TAR Course: 17th Class

Seventeenth Class: Another “Player’s View” of the Workflow

In this class we take a look at the workflow in a complex ESI Review Project from the “Players” perspective, the people involved. In the process of teaching this new perspective we will a little deeper into into the activities of each team member, especially that of the AI Trainer. This is the same basic eight-step workflow we have already discussed, but this time we focus on the iterative training steps four, five and six and the latest approach to do this training in a cost efficient manner. We also provide more information here on teamwork in first pass review as led by the AI Trainer. The primary purpose of the TAR Course is to prepare legal technologists to fulfill the AI Trainer role. In this class the importance of metadata to the AI Trainer will also be explained.

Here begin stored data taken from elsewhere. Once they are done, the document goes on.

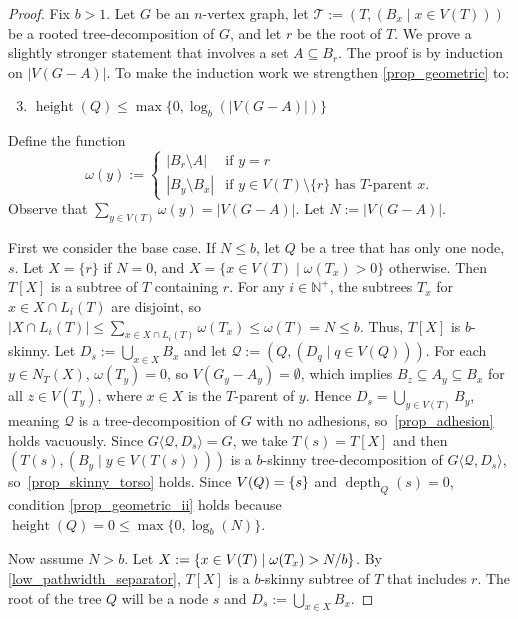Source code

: \documentclass[twoside,leqno]{article}
\newcommand{\N}{\mathbb{N}}
\renewcommand{\le}{\leqslant}
\newcommand{\torso}[2]{{#1}\langle{#2}\rangle}
\DeclareMathOperator{\height}{height}
\DeclareMathOperator{\depth}{depth}
\DeclarePairedDelimiter{\set}{\{}{\}}
\begin{document}
\begin{proof}
  Fix $b>1$.    Let $G$ be an $n$-vertex graph, let $\mathcal{T}:=(T,(B_x\mid x\in V(T)))$ be a rooted tree-decomposition of $G$, and let $r$ be the root of $T$.  We prove a slightly stronger statement that involves a set $A\subseteq B_r$.  The proof is by induction on $|V(G-A)|$.   To make the induction work we strengthen \ref{prop_geometric} to:
  \begin{enumerate}[nosep,nolistsep,label=\rm(\alph*')]
    \setcounter{enumi}{2}
    \item\label{prop_geometric_ii} $\height(Q) \le \max\{0, \log_b(|V(G-A)|)\}$
  \end{enumerate}

  Define the function
  \[
    \omega(y) := \begin{cases}
      |B_r\setminus A|   & \text{if $y=r$}                                         \\
      |B_y\setminus B_x| & \text{if $y\in V(T)\setminus\{r\}$ has $T$-parent $x$.}
    \end{cases}
  \]
  Observe that $\sum_{y\in V(T)}\omega(y)=|V(G-A)|$. Let $N:=|V(G-A)|$.

  First we consider the base case. If $N\le b$, let $Q$ be a tree that has only one node, $s$. Let $X=\{r\}$ if $N=0$, and $X=\{x\in V(T)\mid \omega(T_x)>0\}$ otherwise. Then $T[X]$ is a subtree of $T$ containing $r$. For any $i\in\N^+$, the subtrees $T_x$ for $x\in X\cap L_i(T)$ are disjoint, so $|X\cap L_i(T)| \le \sum_{x\in X\cap L_i(T)}\omega(T_x) \le \omega(T) = N \le b$. Thus, $T[X]$ is $b$-skinny. Let $D_s:=\bigcup_{x\in X} B_x$ and let $\mathcal{Q}:=(Q,(D_q\mid q\in V(Q)))$. For each $y\in N_T(X)$, $\omega(T_y)=0$, so $V(G_y-A_y)=\emptyset$, which implies $B_z\subseteq A_y\subseteq B_x$ for all $z\in V(T_y)$, where $x\in X$ is the $T$-parent of $y$. Hence $D_s=\bigcup_{y\in V(T)} B_y$, meaning $\mathcal{Q}$ is a tree-decomposition of $G$ with no adhesions, so~\ref{prop_adhesion} holds vacuously. Since $\torso{G}{\mathcal{Q},D_s}=G$, we take $T(s)=T[X]$ and then $(T(s),(B_y\mid y\in V(T(s))))$ is a $b$-skinny tree-decomposition of $\torso{G}{\mathcal{Q},D_s}$, so~\ref{prop_skinny_torso} holds. Since $V(Q)=\set{s}$ and $\depth_Q(s)=0$, condition \ref{prop_geometric_ii} holds because $\height(Q)=0 \le \max\{0, \log_b(N)\}$.

  Now assume $N> b$. Let $X:=\set{x\in V(T)\mid  \omega(T_x)>N/b}$. By \cref{low_pathwidth_separator}, $T[X]$ is a $b$-skinny subtree of $T$ that includes $r$.  The root of the tree $Q$ will be a node $s$ and $D_s:=\bigcup_{x\in X} B_x$.


\end{proof}
\end{document}
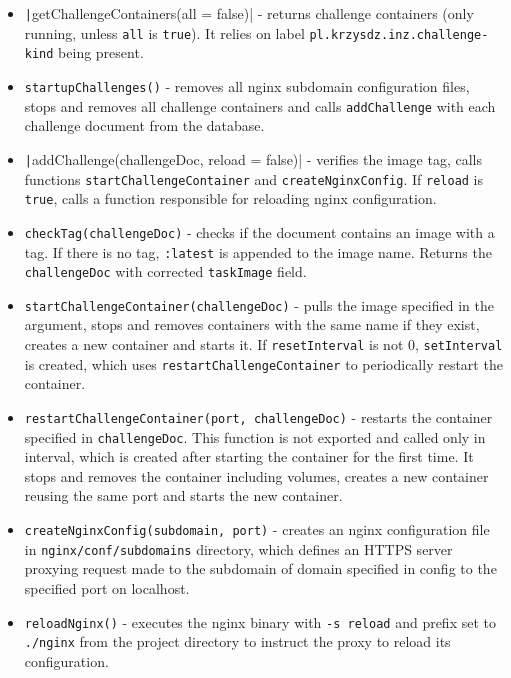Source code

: \begin{itemize}
    \item \texttt|getChallengeContainers(all = false)| - returns challenge containers (only running, unless \texttt{all} is \texttt{true}). It relies on label \texttt{pl.krzysdz.inz.challenge-kind} being present.
    \item \texttt{startupChallenges()} - removes all nginx subdomain configuration files, stops and removes all challenge containers and calls \texttt{addChallenge} with each challenge document from the database.
    \item \texttt|addChallenge(challengeDoc, reload = false)| - verifies the image tag, calls functions \texttt{startChallengeContainer} and \texttt{createNginxConfig}. If \texttt{reload} is \texttt{true}, calls a function responsible for reloading nginx configuration.
    \item \texttt{checkTag(challengeDoc)} - checks if the document contains an image with a tag. If there is no tag, \texttt{:latest} is appended to the image name. Returns the \texttt{challengeDoc} with corrected \texttt{taskImage} field.
    \item \texttt{startChallengeContainer(challengeDoc)} - pulls the image specified in the argument, stops and removes containers with the same name if they exist, creates a new container and starts it. If \texttt{resetInterval} is not 0, \texttt{setInterval} is created, which uses \texttt{restartChallengeContainer} to periodically restart the container.
    \item \texttt{restartChallengeContainer(port, challengeDoc)} - restarts the container specified in \texttt{challengeDoc}. This function is not exported and called only in interval, which is created after starting the container for the first time. It stops and removes the container including volumes, creates a new container reusing the same port and starts the new container.
    \item \texttt{createNginxConfig(subdomain, port)} - creates an nginx configuration file in \texttt{nginx/conf/subdomains} directory, which defines an HTTPS server proxying request made to the subdomain of domain specified in config to the specified port on localhost.
    \item \texttt{reloadNginx()} - executes the nginx binary with \texttt{-s reload} and prefix set to \texttt{./nginx} from the project directory to instruct the proxy to reload its configuration.
\end{itemize}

The graphic below illustrates the new perspective.

AI Trainers Need Only Look at Metadata

As you can see from the diagram, in the role of AI Trainer you do not actually have to look at any documents, just the ESI metadata, such as number of documents with certain keywords or documents that already have relevance classifications. The metadata is all the information that an AI Trainer needs in order to search, make machine training selection decisions and select documents for reviewers to actually look at and classify (multimodal review). These are steps four, five and six. This new Key Players diagram is another way of describing the iterative process that makes up the core of AI-enhanced document review today.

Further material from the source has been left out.